CBAM will initially cover all imports of certain carbon intensive goods (henceforth CBAM goods) from countries without a carbon pricing mechanism such as the EU Emissions Trading System (ETS). Within the current scope of CBAM are aluminium, cement, electricity, fertiliser, hydrogen, and iron & steel. During the initial phase (until 2026), importers of CBAM goods will only be required to provide documentation of carbon emission during the production process. From 2026, importers will be required to purchase CBAM certificates based on their carbon emissions during the production process.

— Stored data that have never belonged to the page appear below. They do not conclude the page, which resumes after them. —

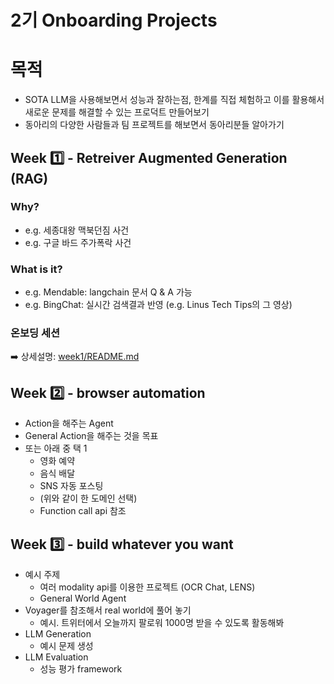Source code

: # 2기 Onboarding Projects

# 목적
- SOTA LLM을 사용해보면서 성능과 잘하는점, 한계를 직접 체험하고 이를 활용해서 새로운 문제를 해결할 수 있는 프로덕트 만들어보기
- 동아리의 다양한 사람들과 팀 프로젝트를 해보면서 동아리분들 알아가기

## Week 1️⃣ - Retreiver Augmented Generation (RAG)
### Why? 
- e.g. 세종대왕 맥북던짐 사건
- e.g. 구글 바드 주가폭락 사건
 
### What is it? 
- e.g. Mendable: langchain 문서 Q & A 가능
- e.g. BingChat: 실시간 검색결과 반영 (e.g. Linus Tech Tips의 그 영상)

### 온보딩 세션

➡️ 상세설명: [week1/README.md](https://github.com/AttentionX/season-2-onboarding-projects/blob/main/week1/README.md)

    
## Week 2️⃣ - browser automation
- Action을 해주는 Agent
- General Action을 해주는 것을 목표
- 또는 아래 중 택 1
  - 영화 예약
  - 음식 배달
  - SNS 자동 포스팅 
  - (위와 같이 한 도메인 선택)
  - Function call api 참조

     

## Week 3️⃣ - build whatever you want
- 예시 주제
  - 여러 modality api를 이용한 프로젝트 (OCR Chat, LENS)
  - General World Agent
- Voyager를 참조해서 real world에 풀어 놓기
  - 예시. 트위터에서 오늘까지 팔로워 1000명 받을 수 있도록 활동해봐
- LLM Generation
  - 예시 문제 생성
- LLM Evaluation
  - 성능 평가 framework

Since the political agreement contains a list of products covered by CBAM, it is now possible to assess which countries and industries will be most affected. Ukraine could be one of the countries hardest hit. Given the full-scale Russian invasion of Ukraine, this finding should warrant special attention from policymakers in the EU.
Annual EU CBAM goods import value (billion USD) and share in EU import mix (%), by partner. Source: UN Comtrade and National Board of Trade Sweden
The figure shows that Ukraine could be among the countries most affected by CBAM. Ukrainian exports of CBAM goods to the EU amount to USD 4.5 billion every year, with the lion’s share being iron and steel products. Exports of CBAM goods make up around 20 percent of Ukraine’s total export basket to the EU. This means that a significant amount of the goods from Ukraine exported to the EU will be subject to the requirement to purchase CBAM certificates when importing them into the EU market.
CBAM could pose a potential challenge to Ukrainian recovery, as a large proportion of Ukraine’s exports will face additional costs.
These findings indicate that CBAM could pose a potential challenge to Ukrainian recovery, as a large proportion of Ukraine’s exports will face additional costs in the form of the requirement to purchase CBAM certificates. On the one hand, CBAM is an essential part of the EU’s Fit for 55 package. On the other hand, the EU wants to support the (green) reconstruction of Ukraine’s economy. This could pose a challenge for EU policy makers going forward.
A relevant question is therefore: how to facilitate Ukraine’s transition into CBAM?
One possible way forward would be to assess several policy options and legal frameworks within which this can be achieved. Increased support for decarbonisation of affected sectors could be considered, for example through technology transfers or (administrative) capacity building. Other solutions might include assessing the WTO compatibility of a temporary Ukrainian exemption from CBAM, analysing what can be done within the Association Agreement with Ukraine, or using the flexibility of the EU recovery package for Ukraine.
This complex question therefore requires the immediate attention of decision-makers in Brussels and Member State capitals. Is there a solution for both the issue of emission reduction and support for the restructuring of Ukraine’s industrial base, or do decision-makers need to decide which policy area deserves priority? Do special measures need to be developed for this special circumstance?